__Task item__: A word-for-word copy of the data is what's wanted; pictures stay out of it.
++++ Supplied data ++++
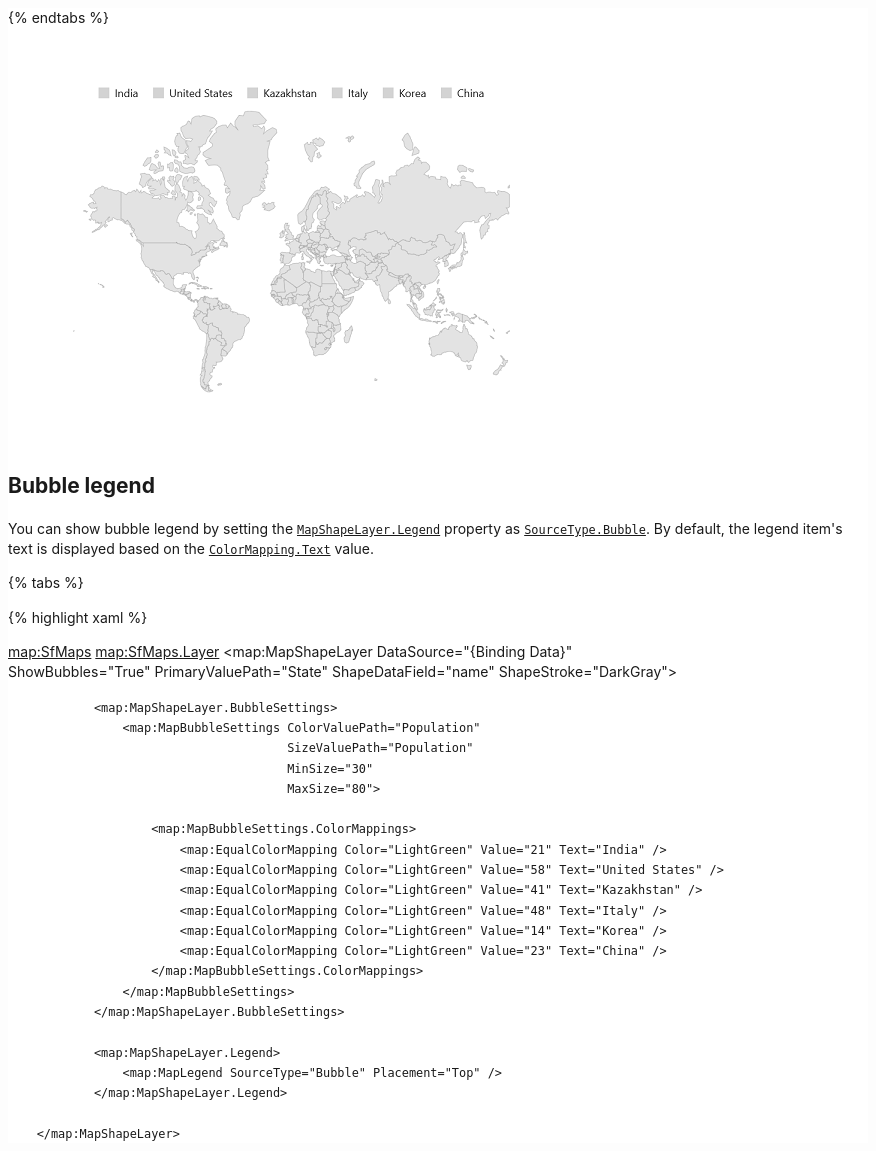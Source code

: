 {% endtabs %}

![Shape legend support](images/legend/default-legend.png)

## Bubble legend

You can show bubble legend by setting the [`MapShapeLayer.Legend`](https://help.syncfusion.com/cr/maui/Syncfusion.Maui.Maps.MapLegend.html) property as [`SourceType.Bubble`](https://help.syncfusion.com/cr/maui/Syncfusion.Maui.Maps.LegendSourceType.html#Syncfusion_Maui_Maps_LegendSourceType_Bubble). By default, the legend item's text is displayed based on the [`ColorMapping.Text`](https://help.syncfusion.com/cr/maui/Syncfusion.Maui.Maps.ColorMapping.html#Syncfusion_Maui_Maps_ColorMapping_Text) value.

{% tabs %}

{% highlight xaml %}

<map:SfMaps>
    <map:SfMaps.Layer>
        <map:MapShapeLayer DataSource="{Binding Data}"  
                           ShowBubbles="True" 
                           PrimaryValuePath="State" 
                           ShapeDataField="name" 
                           ShapeStroke="DarkGray">

                <map:MapShapeLayer.BubbleSettings>
                    <map:MapBubbleSettings ColorValuePath="Population"
                                           SizeValuePath="Population"
                                           MinSize="30"
                                           MaxSize="80">

                        <map:MapBubbleSettings.ColorMappings>
                            <map:EqualColorMapping Color="LightGreen" Value="21" Text="India" />
                            <map:EqualColorMapping Color="LightGreen" Value="58" Text="United States" />
                            <map:EqualColorMapping Color="LightGreen" Value="41" Text="Kazakhstan" />
                            <map:EqualColorMapping Color="LightGreen" Value="48" Text="Italy" />
                            <map:EqualColorMapping Color="LightGreen" Value="14" Text="Korea" />
                            <map:EqualColorMapping Color="LightGreen" Value="23" Text="China" />
                        </map:MapBubbleSettings.ColorMappings>
                    </map:MapBubbleSettings>
                </map:MapShapeLayer.BubbleSettings>
                
                <map:MapShapeLayer.Legend>
                    <map:MapLegend SourceType="Bubble" Placement="Top" />
                </map:MapShapeLayer.Legend>
                
        </map:MapShapeLayer>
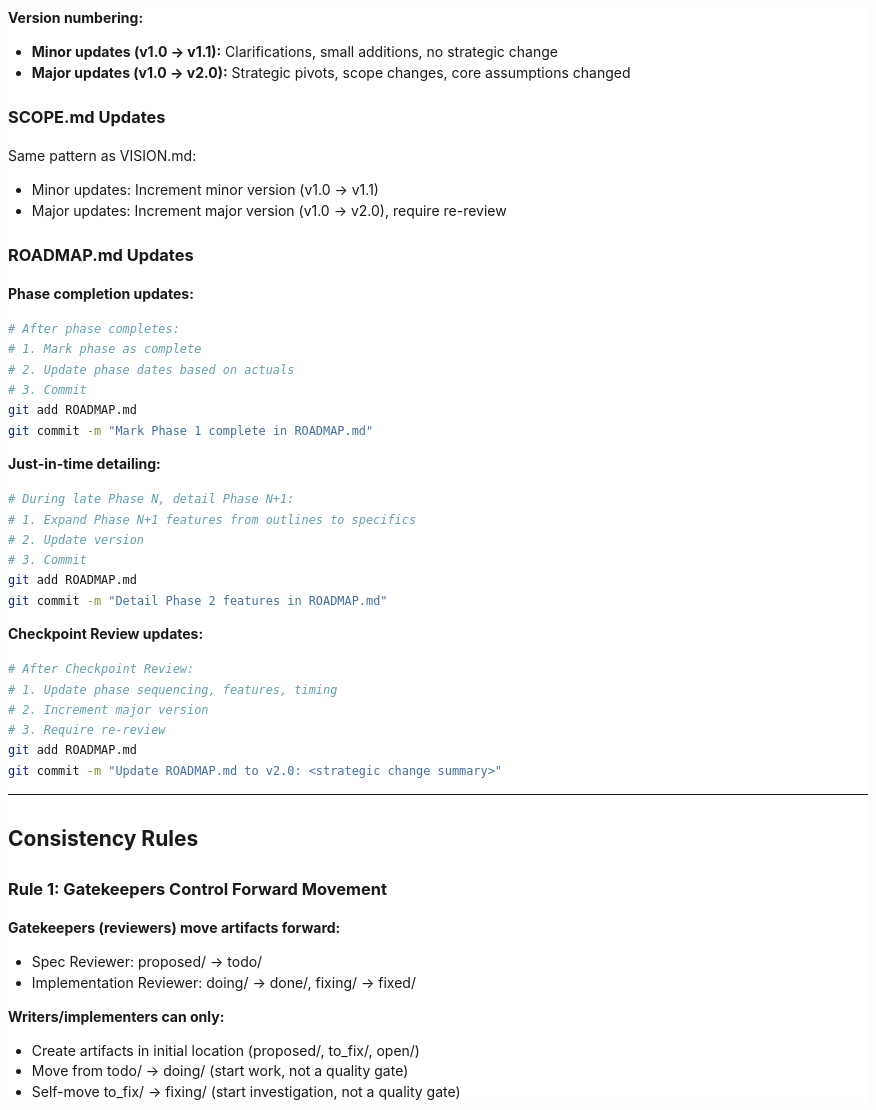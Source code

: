 **Version numbering:**
- **Minor updates (v1.0 → v1.1):** Clarifications, small additions, no strategic change
- **Major updates (v1.0 → v2.0):** Strategic pivots, scope changes, core assumptions changed

### SCOPE.md Updates

Same pattern as VISION.md:
- Minor updates: Increment minor version (v1.0 → v1.1)
- Major updates: Increment major version (v1.0 → v2.0), require re-review

### ROADMAP.md Updates

**Phase completion updates:**
```bash
# After phase completes:
# 1. Mark phase as complete
# 2. Update phase dates based on actuals
# 3. Commit
git add ROADMAP.md
git commit -m "Mark Phase 1 complete in ROADMAP.md"
```

**Just-in-time detailing:**
```bash
# During late Phase N, detail Phase N+1:
# 1. Expand Phase N+1 features from outlines to specifics
# 2. Update version
# 3. Commit
git add ROADMAP.md
git commit -m "Detail Phase 2 features in ROADMAP.md"
```

**Checkpoint Review updates:**
```bash
# After Checkpoint Review:
# 1. Update phase sequencing, features, timing
# 2. Increment major version
# 3. Require re-review
git add ROADMAP.md
git commit -m "Update ROADMAP.md to v2.0: <strategic change summary>"
```

---

## Consistency Rules

### Rule 1: Gatekeepers Control Forward Movement

**Gatekeepers (reviewers) move artifacts forward:**
- Spec Reviewer: proposed/ → todo/
- Implementation Reviewer: doing/ → done/, fixing/ → fixed/

**Writers/implementers can only:**
- Create artifacts in initial location (proposed/, to_fix/, open/)
- Move from todo/ → doing/ (start work, not a quality gate)
- Self-move to_fix/ → fixing/ (start investigation, not a quality gate)
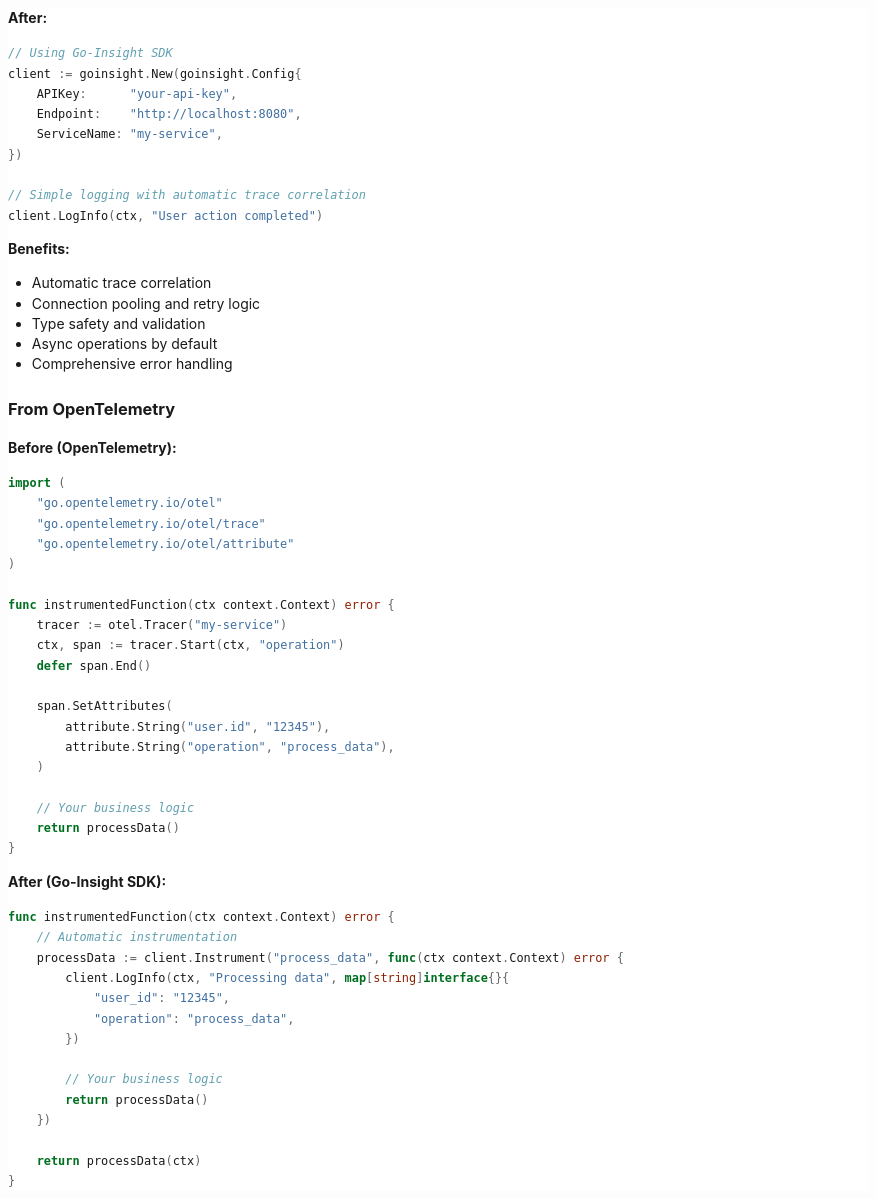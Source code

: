 **After:**
```go
// Using Go-Insight SDK
client := goinsight.New(goinsight.Config{
    APIKey:      "your-api-key",
    Endpoint:    "http://localhost:8080",
    ServiceName: "my-service",
})

// Simple logging with automatic trace correlation
client.LogInfo(ctx, "User action completed")
```

**Benefits:**
- Automatic trace correlation
- Connection pooling and retry logic
- Type safety and validation
- Async operations by default
- Comprehensive error handling

### From OpenTelemetry

**Before (OpenTelemetry):**
```go
import (
    "go.opentelemetry.io/otel"
    "go.opentelemetry.io/otel/trace"
    "go.opentelemetry.io/otel/attribute"
)

func instrumentedFunction(ctx context.Context) error {
    tracer := otel.Tracer("my-service")
    ctx, span := tracer.Start(ctx, "operation")
    defer span.End()
    
    span.SetAttributes(
        attribute.String("user.id", "12345"),
        attribute.String("operation", "process_data"),
    )
    
    // Your business logic
    return processData()
}
```

**After (Go-Insight SDK):**
```go
func instrumentedFunction(ctx context.Context) error {
    // Automatic instrumentation
    processData := client.Instrument("process_data", func(ctx context.Context) error {
        client.LogInfo(ctx, "Processing data", map[string]interface{}{
            "user_id": "12345",
            "operation": "process_data",
        })
        
        // Your business logic
        return processData()
    })
    
    return processData(ctx)
}
```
++++
__Output of the exercise__:
Source code

: {% endtabs %}

![Shape legend support](images/legend/default-legend.png)

## Bubble legend

You can show bubble legend by setting the [`MapShapeLayer.Legend`](https://help.syncfusion.com/cr/maui/Syncfusion.Maui.Maps.MapLegend.html) property as [`SourceType.Bubble`](https://help.syncfusion.com/cr/maui/Syncfusion.Maui.Maps.LegendSourceType.html#Syncfusion_Maui_Maps_LegendSourceType_Bubble). By default, the legend item's text is displayed based on the [`ColorMapping.Text`](https://help.syncfusion.com/cr/maui/Syncfusion.Maui.Maps.ColorMapping.html#Syncfusion_Maui_Maps_ColorMapping_Text) value.

{% tabs %}

{% highlight xaml %}

<map:SfMaps>
    <map:SfMaps.Layer>
        <map:MapShapeLayer DataSource="{Binding Data}"  
                           ShowBubbles="True" 
                           PrimaryValuePath="State" 
                           ShapeDataField="name" 
                           ShapeStroke="DarkGray">

                <map:MapShapeLayer.BubbleSettings>
                    <map:MapBubbleSettings ColorValuePath="Population"
                                           SizeValuePath="Population"
                                           MinSize="30"
                                           MaxSize="80">

                        <map:MapBubbleSettings.ColorMappings>
                            <map:EqualColorMapping Color="LightGreen" Value="21" Text="India" />
                            <map:EqualColorMapping Color="LightGreen" Value="58" Text="United States" />
                            <map:EqualColorMapping Color="LightGreen" Value="41" Text="Kazakhstan" />
                            <map:EqualColorMapping Color="LightGreen" Value="48" Text="Italy" />
                            <map:EqualColorMapping Color="LightGreen" Value="14" Text="Korea" />
                            <map:EqualColorMapping Color="LightGreen" Value="23" Text="China" />
                        </map:MapBubbleSettings.ColorMappings>
                    </map:MapBubbleSettings>
                </map:MapShapeLayer.BubbleSettings>
                
                <map:MapShapeLayer.Legend>
                    <map:MapLegend SourceType="Bubble" Placement="Top" />
                </map:MapShapeLayer.Legend>
                
        </map:MapShapeLayer>
Source code

: **Version numbering:**
- **Minor updates (v1.0 → v1.1):** Clarifications, small additions, no strategic change
- **Major updates (v1.0 → v2.0):** Strategic pivots, scope changes, core assumptions changed

### SCOPE.md Updates

Same pattern as VISION.md:
- Minor updates: Increment minor version (v1.0 → v1.1)
- Major updates: Increment major version (v1.0 → v2.0), require re-review

### ROADMAP.md Updates

**Phase completion updates:**
```bash
# After phase completes:
# 1. Mark phase as complete
# 2. Update phase dates based on actuals
# 3. Commit
git add ROADMAP.md
git commit -m "Mark Phase 1 complete in ROADMAP.md"
```

**Just-in-time detailing:**
```bash
# During late Phase N, detail Phase N+1:
# 1. Expand Phase N+1 features from outlines to specifics
# 2. Update version
# 3. Commit
git add ROADMAP.md
git commit -m "Detail Phase 2 features in ROADMAP.md"
```

**Checkpoint Review updates:**
```bash
# After Checkpoint Review:
# 1. Update phase sequencing, features, timing
# 2. Increment major version
# 3. Require re-review
git add ROADMAP.md
git commit -m "Update ROADMAP.md to v2.0: <strategic change summary>"
```

---

## Consistency Rules

### Rule 1: Gatekeepers Control Forward Movement

**Gatekeepers (reviewers) move artifacts forward:**
- Spec Reviewer: proposed/ → todo/
- Implementation Reviewer: doing/ → done/, fixing/ → fixed/

**Writers/implementers can only:**
- Create artifacts in initial location (proposed/, to_fix/, open/)
- Move from todo/ → doing/ (start work, not a quality gate)
- Self-move to_fix/ → fixing/ (start investigation, not a quality gate)
Source code

: **After:**
```go
// Using Go-Insight SDK
client := goinsight.New(goinsight.Config{
    APIKey:      "your-api-key",
    Endpoint:    "http://localhost:8080",
    ServiceName: "my-service",
})

// Simple logging with automatic trace correlation
client.LogInfo(ctx, "User action completed")
```

**Benefits:**
- Automatic trace correlation
- Connection pooling and retry logic
- Type safety and validation
- Async operations by default
- Comprehensive error handling

### From OpenTelemetry

**Before (OpenTelemetry):**
```go
import (
    "go.opentelemetry.io/otel"
    "go.opentelemetry.io/otel/trace"
    "go.opentelemetry.io/otel/attribute"
)

func instrumentedFunction(ctx context.Context) error {
    tracer := otel.Tracer("my-service")
    ctx, span := tracer.Start(ctx, "operation")
    defer span.End()
    
    span.SetAttributes(
        attribute.String("user.id", "12345"),
        attribute.String("operation", "process_data"),
    )
    
    // Your business logic
    return processData()
}
```

**After (Go-Insight SDK):**
```go
func instrumentedFunction(ctx context.Context) error {
    // Automatic instrumentation
    processData := client.Instrument("process_data", func(ctx context.Context) error {
        client.LogInfo(ctx, "Processing data", map[string]interface{}{
            "user_id": "12345",
            "operation": "process_data",
        })
        
        // Your business logic
        return processData()
    })
    
    return processData(ctx)
}
```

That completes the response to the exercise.